1. If you keep something long enough, you can safely throw it away.
2. If you throw something away, you will need it immediately.
Gillette law on home crossings.
Everything that was lost in the process of the first move will be found during the second move.
Glatam’s law on money-grubbing.
Apparent utility of any product becomes inversely proportional to its actual utility as soon as the goods are purchased and paid for.
Disappearance can never be found until you buy something in return.
Schopenhauer’s laws on entropy.
1. If you pour a spoonful of wine into a barrel full of impurities up to the top, you get impurities.
2. If you put a spoonful of impurities in a barrel full of wine to the top, you get impurities.
The law of nature’s wickedness.
It is impossible to determine in advance which side of the sandwich to be smeared with oil.
Law of Pauli.
You will not fall off the floor.
Principle of asymmetry by Murphy.
At random everything goes right away, but back to normal, it comes gradually.

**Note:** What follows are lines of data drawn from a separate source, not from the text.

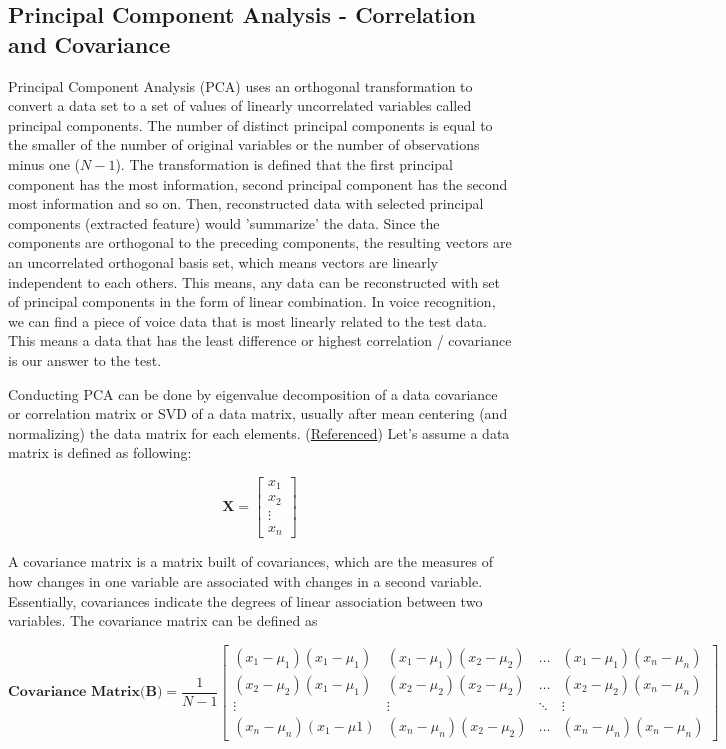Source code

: \documentclass{tufte-handout}
\begin{document}
\subsection{Principal Component Analysis - Correlation and Covariance}
Principal Component Analysis (PCA) uses an orthogonal transformation to convert a data set to a set of values of linearly uncorrelated variables called principal components. The number of distinct principal components is equal to the smaller of the number of original variables or the number of observations minus one ($N-1$). The transformation is defined that the first principal component has the most information, second principal component has the second most information and so on. Then, reconstructed data with selected principal components (extracted feature) would 'summarize' the data. Since the components are orthogonal to the preceding components, the resulting vectors are an uncorrelated orthogonal basis set, which means vectors are linearly independent to each others. This means, any data can be reconstructed with set of principal components in the form of linear combination. In voice recognition, we can find a piece of voice data that is most linearly related to the test data. This means a data that has the least difference or highest correlation / covariance is our answer to the test. 

Conducting PCA can be done by eigenvalue decomposition of a data covariance or correlation matrix or SVD of a data matrix, usually after mean centering (and normalizing) the data matrix for each elements. (\href{https://en.wikipedia.org/wiki/Principal_component_analysis}{Referenced})
Let's assume a data matrix is defined as following:

\[
\textbf{X} = 
\begin{bmatrix}
    x_{1}   \\
    x_{2}   \\
    \vdots \\
    x_{n} 
\end{bmatrix}
\]

A covariance matrix is a matrix built of covariances, which are the measures of how changes in one variable are associated with changes in a second variable. Essentially, covariances indicate the degrees of linear association between two variables. The covariance matrix can be defined as

\[
\textbf{Covariance Matrix(B)}= 
\frac{1}{N-1}
\begin{bmatrix}
    (x_{1}-\mu_{1})(x_{1}-\mu_{1})  & (x_{1}-\mu_{1})(x_{2}-\mu_{2}) & \dots & (x_{1}-\mu_{1})(x_{n}-\mu_{n}) \\
    
    (x_{2}-\mu_{2})(x_{1}-\mu_{1}) & (x_{2}-\mu_{2})(x_{2}-\mu_{2}) & \dots &  (x_{2}-\mu_{2})(x_{n}-\mu_{n})\\
    
    \vdots  & \vdots & \ddots & \vdots \\
    
    (x_{n}-\mu_{n})(x_{1}-\mu{1}) & (x_{n}-\mu_{n})(x_{2}-\mu_{2}) & \dots & (x_{n}-\mu_{n})(x_{n}-\mu_{n}) 

\end{bmatrix}
\]
\end{document}

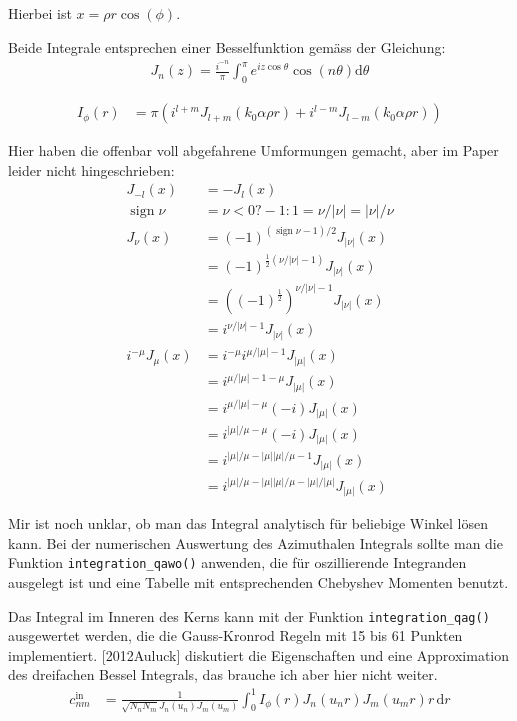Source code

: \documentclass[DIV19,twocolumn]{scrartcl}
\def\({\left(}
\def\){\right)}
\DeclareMathOperator{\sign}{sign}
\begin{document}
Hierbei ist $x=\rho r \cos(\phi)$.

Beide Integrale entsprechen einer Besselfunktion gem\"ass der
Gleichung:
\begin{align}
  J_n(z) = \frac{i^{-n}}{\pi}\int_0^\pi e^{iz\cos\theta} \cos(n \theta) \textrm{d} \theta
\end{align}

\begin{align}
  I_\phi(r) &= \pi \(i^{l+m} J_{l+m}(k_0\alpha\rho r)+i^{l-m} J_{l-m}(k_0\alpha\rho r)\)
\end{align}

Hier haben die offenbar voll abgefahrene Umformungen gemacht, aber im
Paper leider nicht hingeschrieben:
\begin{align}
J_{-l}(x) &= -J_l(x) \\
\sign \nu &= \nu<0 ? -1 : 1 = \nu/|\nu| = |\nu|/\nu \\
J_\nu(x) &= (-1)^{(\sign{\nu}-1)/2} J_{|\nu|}(x) \\ 
& = (-1)^{\frac{1}{2}(\nu/|\nu|-1)} J_{|\nu|}(x) \\ 
& = ((-1)^{\frac{1}{2}})^{\nu/|\nu|-1} J_{|\nu|}(x) \\ 
& = i^{\nu/|\nu|-1} J_{|\nu|}(x)\\
i^{-\mu} J_\mu(x) &= i^{-\mu} i^{\mu/|\mu|-1} J_{|\mu|}(x)\\
&= i^{\mu/|\mu|-1 -\mu } J_{|\mu|}(x) \\
&= i^{\mu/|\mu| -\mu } (-i) J_{|\mu|}(x) \\
&= i^{|\mu|/\mu-\mu} (-i) J_{|\mu|}(x) \\
&= i^{|\mu|/\mu-|\mu| |\mu| /\mu-1} J_{|\mu|}(x) \\
&= i^{|\mu|/\mu-|\mu| |\mu| /\mu-|\mu|/|\mu|} J_{|\mu|}(x)
\end{align}


Mir ist noch unklar, ob man das Integral analytisch f\"ur beliebige
Winkel l\"osen kann.  Bei der numerischen Auswertung des Azimuthalen
Integrals sollte man die Funktion \verb!integration_qawo()! anwenden,
die f\"ur oszillierende Integranden ausgelegt ist und eine Tabelle mit
entsprechenden Chebyshev Momenten benutzt.

Das Integral im Inneren des Kerns kann mit der Funktion
\verb!integration_qag()! ausgewertet werden, die die Gauss-Kronrod
Regeln mit 15 bis 61 Punkten implementiert.  [2012Auluck] diskutiert
die Eigenschaften und eine Approximation des dreifachen Bessel
Integrals, das brauche ich aber hier nicht weiter.
\begin{align}
    c_{nm}^\textrm{in}&=\frac{1}{\sqrt{N_n N_m} J_n(u_n) J_m(u_m)}
    \int_0^1\!\!\!\! I_\phi(r) J_n(u_n r) J_m(u_m r) r\, \textrm{d}r 
\end{align}
\end{document}
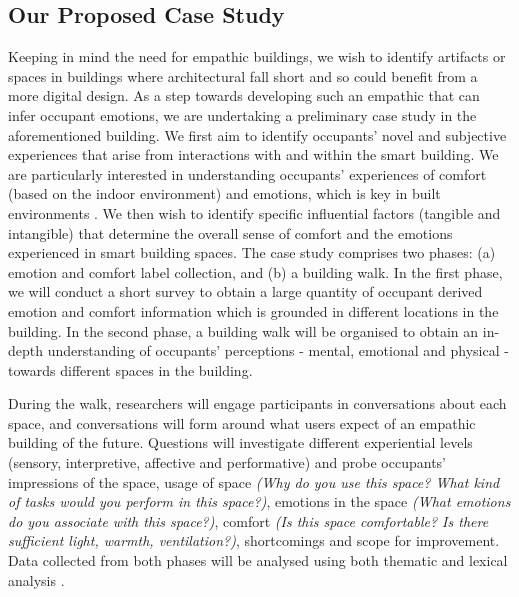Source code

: \documentclass [sigconf, review, anonymous] {acmart}
\begin{document}
\subsection{Our Proposed Case Study} 
Keeping in mind the need for empathic buildings, we wish to identify artifacts or spaces in buildings where architectural  fall short and so could benefit from a more digital design. As a step towards developing such an empathic  that can infer occupant emotions, we are undertaking a preliminary case study in the aforementioned building. We first aim to identify occupants' novel and subjective experiences that arise from interactions with and within the smart building. We are particularly interested in understanding occupants' experiences of comfort (based on the indoor environment) and emotions, which is key in built environments \cite{alavi2017comfort}.  We then wish to identify specific influential factors (tangible and intangible) that determine the overall sense of comfort and the emotions experienced in smart building spaces. The case study comprises two phases: (a) emotion and comfort label collection, and (b) a building walk. In the first phase, we will conduct a short survey to obtain a large quantity of occupant derived emotion and comfort information which is grounded in different locations in the building. In the second phase, a building walk will be organised to obtain an in-depth understanding of occupants' perceptions - mental, emotional and physical - towards different spaces in the building.

During the walk, researchers will engage participants in conversations about each space, and conversations will form around what users expect of an empathic building of the future. Questions will investigate different experiential levels (sensory, interpretive, affective and performative) and probe occupants' impressions of the space, usage of space \textit{(Why do you use this space? What kind of tasks would you perform in this space?)}, emotions in the space \textit{(What emotions do you associate with this space?)}, comfort \textit{(Is this space comfortable? Is there sufficient light, warmth, ventilation?)}, shortcomings and scope for improvement.  Data collected from both phases will be analysed using both thematic and lexical analysis \cite{braun2006using, xue2020mood}. 
\end{document}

To break a thing, you do not need time at all, but for all repairs it takes an eternity.
A variation of the observation of Ettore, formulated by O’Brien.
As soon as you move to another queue, the previous one starts moving faster.

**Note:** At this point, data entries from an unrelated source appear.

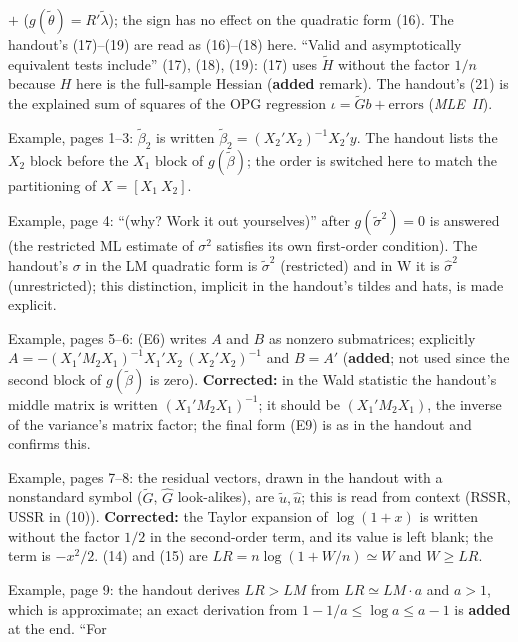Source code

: \documentclass[11pt]{article}
\begin{document}
\begin{transcriptnotes}
       $+$ ($g(\tilde\theta)=R'\tilde\lambda$); the sign has no effect on the quadratic form (16). The handout's
       (17)--(19) are read as (16)--(18) here. ``Valid and asymptotically equivalent tests include'' (17), (18), (19):
       (17) uses $\tilde H$ without the factor $1/n$ because $H$ here is the full-sample Hessian
       (\textbf{added} remark). The handout's (21) is the explained sum of squares of the OPG regression
       $\iota=\tilde Gb+\text{errors}$ (\emph{MLE~II}).
 \item Example, pages 1--3: $\tilde\beta_{2}$ is written $\tilde\beta_{2}=(X_{2}'X_{2})^{-1}X_{2}'y$. The handout lists
       the $X_{2}$ block before the $X_{1}$ block of $g(\tilde\beta)$; the order is switched here to match the
       partitioning of $X=[X_{1}\ X_{2}]$.
 \item Example, page 4: ``(why? Work it out yourselves)'' after $g(\tilde\sigma^{2})=0$ is answered (the
       restricted ML estimate of $\sigma^{2}$ satisfies its own first-order condition). The handout's
       $\sigma$ in the LM quadratic form is $\tilde\sigma^{2}$ (restricted) and in W it is
       $\hat\sigma^{2}$ (unrestricted); this distinction, implicit in the handout's tildes and hats, is
       made explicit.
 \item Example, pages 5--6: (E6) writes $A$ and $B$ as nonzero submatrices; explicitly\\
       $A=-(X_{1}'M_{2}X_{1})^{-1}X_{1}'X_{2}\,(X_{2}'X_{2})^{-1}$ and
       $B=A'$ (\textbf{added}; not used since the
       second block of $g(\tilde\beta)$ is zero). \textbf{Corrected:} in the Wald statistic the handout's middle matrix
       is written $(X_{1}'M_{2}X_{1})^{-1}$; it should be $(X_{1}'M_{2}X_{1})$, the inverse of the variance's
       matrix factor; the final form (E9) is as in the handout and confirms this.
 \item Example, pages 7--8: the residual vectors, drawn in the handout with a nonstandard symbol ($\tilde G$,
       $\hat G$ look-alikes), are $\tilde u,\hat u$; this is read from context (RSSR, USSR in (10)).
       \textbf{Corrected:} the Taylor expansion of $\log(1+x)$ is written without the factor $1/2$ in the second-order
       term, and its value is left blank; the term is $-x^{2}/2$. (14) and (15) are
       $LR=n\log(1+W/n)\simeq W$ and $W\ge LR$.
 \item Example, page 9: the handout derives $LR>LM$ from $LR\simeq LM\cdot a$ and $a>1$, which is
       approximate; an exact derivation from $1-1/a\le\log a\le a-1$ is \textbf{added} at the end. ``For

\end{transcriptnotes}
\end{document}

The Consequence of Kenton.
Returning to the previous line will win both lines and make everyone angry.
Law of Langer.
If the turn is moving fast, then you are standing where you want.

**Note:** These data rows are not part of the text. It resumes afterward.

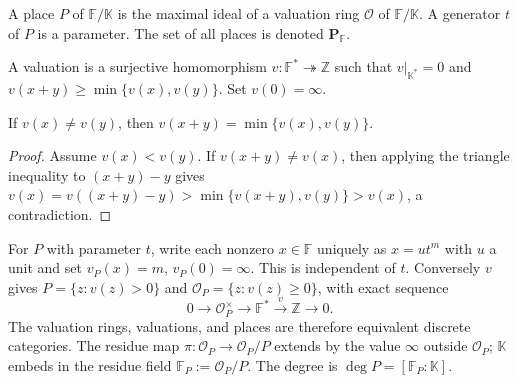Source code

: \begin{definition}[Place]
\label{par-def-place}
\uses{}
A place $P$ of $\mathbb F/\mathbb K$ is the maximal ideal of a valuation ring
$\mathcal O$ of $\mathbb F/\mathbb K$. A generator $t$ of $P$ is a parameter.
The set of all places is denoted $\mathbf P_{\mathbb F}$.
\end{definition}

\begin{definition}
\label{par-def-valuation}
\uses{}
A valuation is a surjective homomorphism
$v:\mathbb F^*\twoheadrightarrow\mathbb Z$ such that
$v|_{\mathbb K^*}=0$ and $v(x+y)\geq\min\{v(x),v(y)\}$. Set $v(0)=\infty$.
\end{definition}

\begin{theorem}
\label{par-thm-valuation-strict}
\uses{}
If $v(x)\neq v(y)$, then $v(x+y)=\min\{v(x),v(y)\}$.
\end{theorem}
\begin{proof}
Assume $v(x)<v(y)$. If $v(x+y)\neq v(x)$, then applying the triangle inequality
to $(x+y)-y$ gives
$v(x)=v((x+y)-y)>\min\{v(x+y),v(y)\}>v(x)$, a contradiction.
\end{proof}

\begin{definition}
\label{par-def-place-valuation}
\uses{}
For $P$ with parameter $t$, write each nonzero $x\in\mathbb F$ uniquely as
$x=ut^m$ with $u$ a unit and set $v_P(x)=m$, $v_P(0)=\infty$. This is
independent of $t$. Conversely $v$ gives
$P=\{z:v(z)>0\}$ and $\mathcal O_P=\{z:v(z)\geq0\}$, with exact sequence
\[
0\longrightarrow\mathcal O_P^\times\longrightarrow\mathbb F^*
\xrightarrow{v}\mathbb Z\longrightarrow0.
\]
The valuation rings, valuations, and places are therefore equivalent discrete
categories. The residue map $\pi:\mathcal O_P\to\mathcal O_P/P$ extends by
the value $\infty$ outside $\mathcal O_P$; $\mathbb K$ embeds in the residue
field $\mathbb F_P:=\mathcal O_P/P$. The degree is $\deg P=[\mathbb F_P:\mathbb K]$.
\end{definition}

Vail’s advanced laws on queues.
1. If you are rushing to a short queue, it suddenly becomes long.
2. If you hang around in a long queue for a long time, then all the people that fit after you become a new, shorter line.
3. If you leave the short queue for a second, it immediately becomes long.
4. If you are standing in a short line, those who stand in front of them let their friends and relatives in, turning it into a long one.
5. A short line outside any building becomes long inside it.
6. If you stand long enough in one place, a line is being built for you.